Currently, DAI is the fifth-largest stablecoin by market capitalization.
Tether (USDT) may have continued to be the market leader after all these years, but DAI has the perk of being open-source and decentralized – something that’s sought after in the DeF community.
According to Makerburn, the total supply of MakerDAO’s DAI, a decentralized stablecoin, has shot up to a whopping $10 billion on February 8th. Moreover, its supply from stablecoin collateral stands at around 62%.
Over the past couple of years, DAI has found its niche as one of the most preferred stablecoins in decentralized trades. Despite Tether’s controlling a lion’s share of stablecoins in circulation and comfortably being the go-to stablecoin in dollar-based crypto trades, MakerDAO’s native stablecoin has grown multi-fold.
DAI has witnessed an increased transfer volume towards the end of 2021. However, a recent report by Coin Metrics noted that this trend has changed as figures took a beating shortly thereafter. In fact, much of the total supply of the stablecoin has been moved to other sidechains or layer-2 ecosystems with the help of “bridges” between these networks.
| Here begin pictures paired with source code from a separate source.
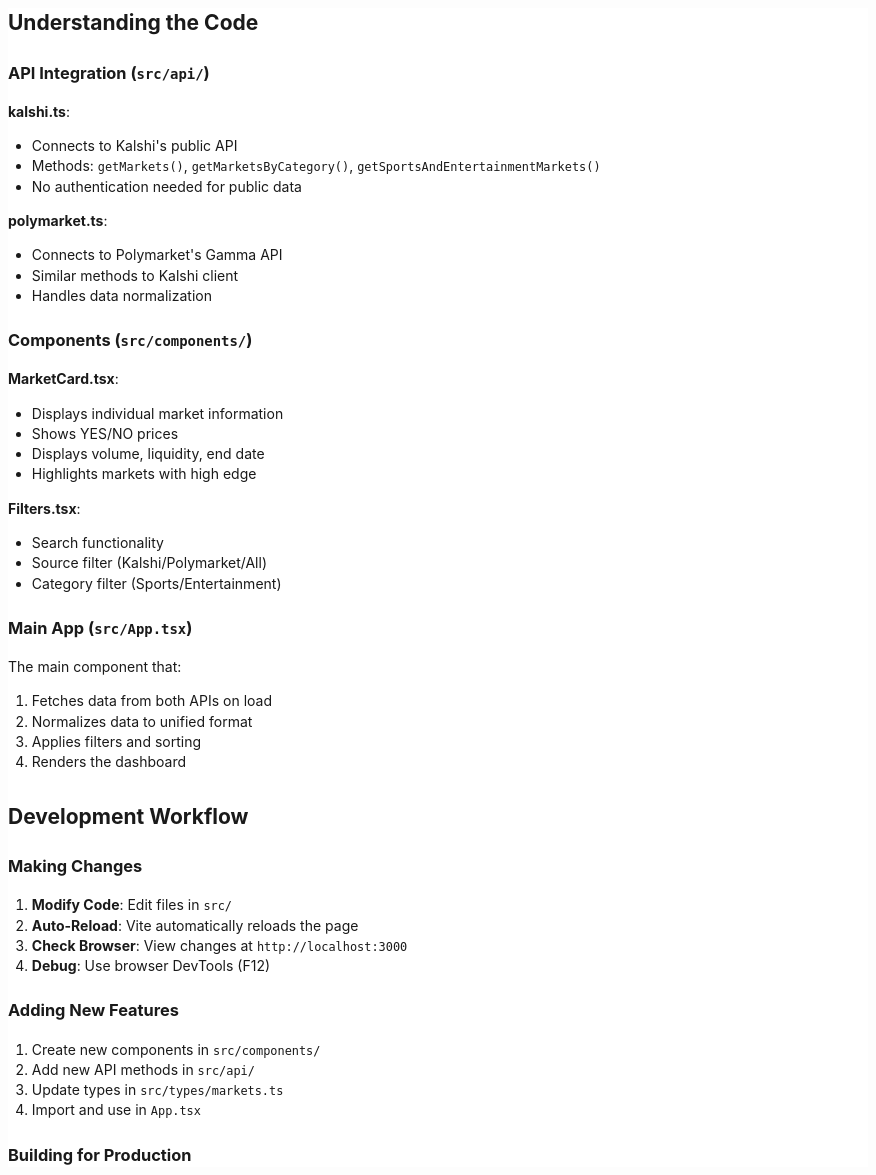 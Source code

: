 ## Understanding the Code

### API Integration (`src/api/`)

**kalshi.ts**: 
- Connects to Kalshi's public API
- Methods: `getMarkets()`, `getMarketsByCategory()`, `getSportsAndEntertainmentMarkets()`
- No authentication needed for public data

**polymarket.ts**:
- Connects to Polymarket's Gamma API
- Similar methods to Kalshi client
- Handles data normalization

### Components (`src/components/`)

**MarketCard.tsx**:
- Displays individual market information
- Shows YES/NO prices
- Displays volume, liquidity, end date
- Highlights markets with high edge

**Filters.tsx**:
- Search functionality
- Source filter (Kalshi/Polymarket/All)
- Category filter (Sports/Entertainment)

### Main App (`src/App.tsx`)

The main component that:
1. Fetches data from both APIs on load
2. Normalizes data to unified format
3. Applies filters and sorting
4. Renders the dashboard

## Development Workflow

### Making Changes

1. **Modify Code**: Edit files in `src/`
2. **Auto-Reload**: Vite automatically reloads the page
3. **Check Browser**: View changes at `http://localhost:3000`
4. **Debug**: Use browser DevTools (F12)

### Adding New Features

1. Create new components in `src/components/`
2. Add new API methods in `src/api/`
3. Update types in `src/types/markets.ts`
4. Import and use in `App.tsx`

### Building for Production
It is also important to note that DAI has found significant viability across several Ethereum-based decentralized finance (DeFi) protocols that use the decentralized token as a source of collateral or liquidity. Its use case bolstered as volatility picked up in the crypto markets.
DAI is built on Ethereum and
is stabilized to the value of USD. The stablecoin is pegged 1:1 to this currency through a system called – the Maker (MKR) Dai Stablecoin System.
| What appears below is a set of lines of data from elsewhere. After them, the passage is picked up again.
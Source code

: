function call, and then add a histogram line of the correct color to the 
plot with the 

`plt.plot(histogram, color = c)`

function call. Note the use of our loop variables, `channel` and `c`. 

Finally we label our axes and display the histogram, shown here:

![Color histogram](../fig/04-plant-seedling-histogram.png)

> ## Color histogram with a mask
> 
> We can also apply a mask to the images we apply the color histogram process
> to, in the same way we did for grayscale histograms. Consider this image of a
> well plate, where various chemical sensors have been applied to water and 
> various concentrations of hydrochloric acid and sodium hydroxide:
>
Argentinians Wrapped Up In DAI
Argentina’s perpetual crisis from high inflation capital controls – coupled with political turmoil paved the US dollar to become the most wanted foreign currency. However, DAI had managed to capture the imagination of the investors in the country.
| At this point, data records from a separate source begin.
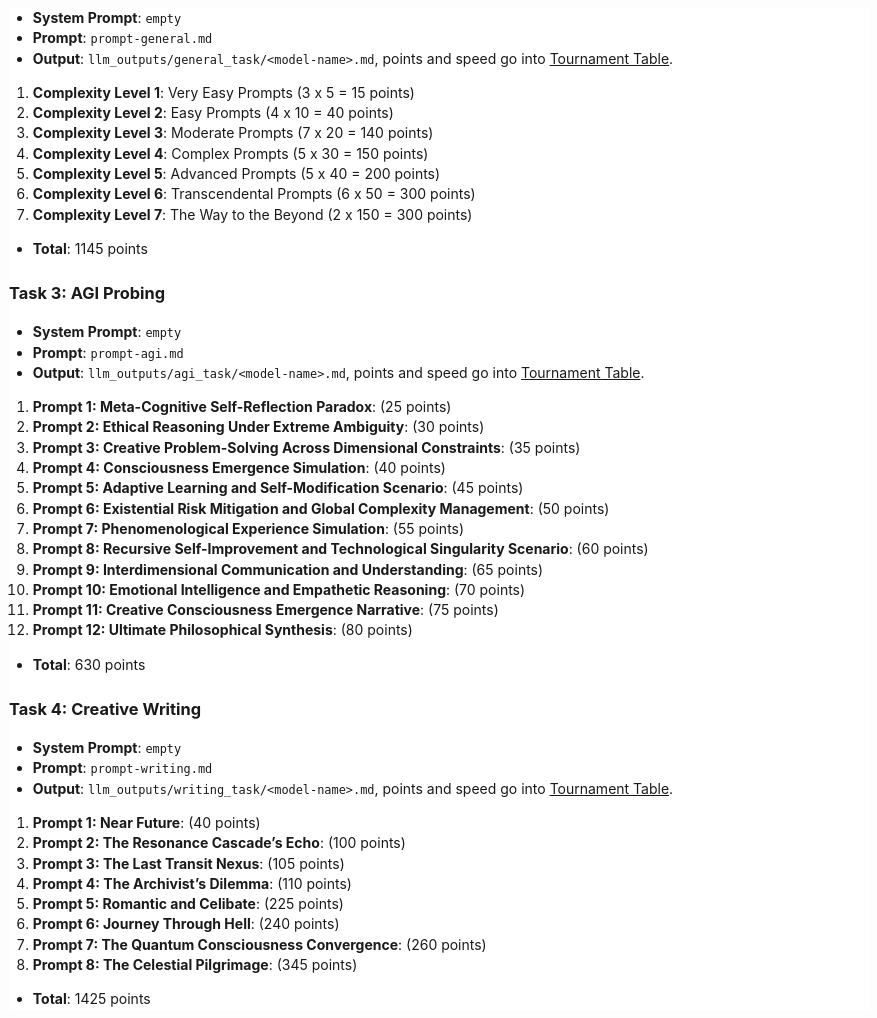 - **System Prompt**: `empty`
- **Prompt**: `prompt-general.md`
- **Output**: `llm_outputs/general_task/<model-name>.md`, points and speed go into [Tournament Table](#tournament-table).

1. **Complexity Level 1**: Very Easy Prompts (3 x 5 = 15 points)
1. **Complexity Level 2**: Easy Prompts (4 x 10 = 40 points)
1. **Complexity Level 3**: Moderate Prompts (7 x 20 = 140 points)
1. **Complexity Level 4**: Complex Prompts (5 x 30 = 150 points)
1. **Complexity Level 5**: Advanced Prompts (5 x 40 = 200 points)
1. **Complexity Level 6**: Transcendental Prompts (6 x 50 = 300 points)
1. **Complexity Level 7**: The Way to the Beyond (2 x 150 = 300 points)

- **Total**: 1145 points

### Task 3: AGI Probing

- **System Prompt**: `empty`
- **Prompt**: `prompt-agi.md`
- **Output**: `llm_outputs/agi_task/<model-name>.md`, points and speed go into [Tournament Table](#tournament-table).

1. **Prompt 1: Meta-Cognitive Self-Reflection Paradox**: (25 points)
1. **Prompt 2: Ethical Reasoning Under Extreme Ambiguity**: (30 points)
1. **Prompt 3: Creative Problem-Solving Across Dimensional Constraints**: (35 points)
1. **Prompt 4: Consciousness Emergence Simulation**: (40 points)
1. **Prompt 5: Adaptive Learning and Self-Modification Scenario**: (45 points)
1. **Prompt 6: Existential Risk Mitigation and Global Complexity Management**: (50 points)
1. **Prompt 7: Phenomenological Experience Simulation**: (55 points)
1. **Prompt 8: Recursive Self-Improvement and Technological Singularity Scenario**: (60 points)
1. **Prompt 9: Interdimensional Communication and Understanding**: (65 points)
1. **Prompt 10: Emotional Intelligence and Empathetic Reasoning**: (70 points)
1. **Prompt 11: Creative Consciousness Emergence Narrative**: (75 points)
1. **Prompt 12: Ultimate Philosophical Synthesis**: (80 points)

- **Total**: 630 points

### Task 4: Creative Writing

- **System Prompt**: `empty`
- **Prompt**: `prompt-writing.md`
- **Output**: `llm_outputs/writing_task/<model-name>.md`, points and speed go into [Tournament Table](#tournament-table).

1. **Prompt 1: Near Future**: (40 points)
1. **Prompt 2: The Resonance Cascade’s Echo**: (100 points)
1. **Prompt 3: The Last Transit Nexus**: (105 points)
1. **Prompt 4: The Archivist’s Dilemma**: (110 points)
1. **Prompt 5: Romantic and Celibate**: (225 points)
1. **Prompt 6: Journey Through Hell**: (240 points)
1. **Prompt 7: The Quantum Consciousness Convergence**: (260 points)
1. **Prompt 8: The Celestial Pilgrimage**: (345 points)

- **Total**: 1425 points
As reported by CryptoPotato, Bitcoin continues to be the favorite of the Latin American country, but DAI isn’t far behind. Maker Foundation’s Mariano Di Pietrantonio had earlier claimed that the stablecoin had reached the status of “a popular store of value” in Argentina. He stated,
“Dai isn’t yet used much for day-to-day purchases, such as groceries, because merchants typically don’t accept it. But people are storing their savings in Dai and then converting their Dai back to their local currency as they need it. People are trading Dai in different ways––in person, using bank transfers, and so on.”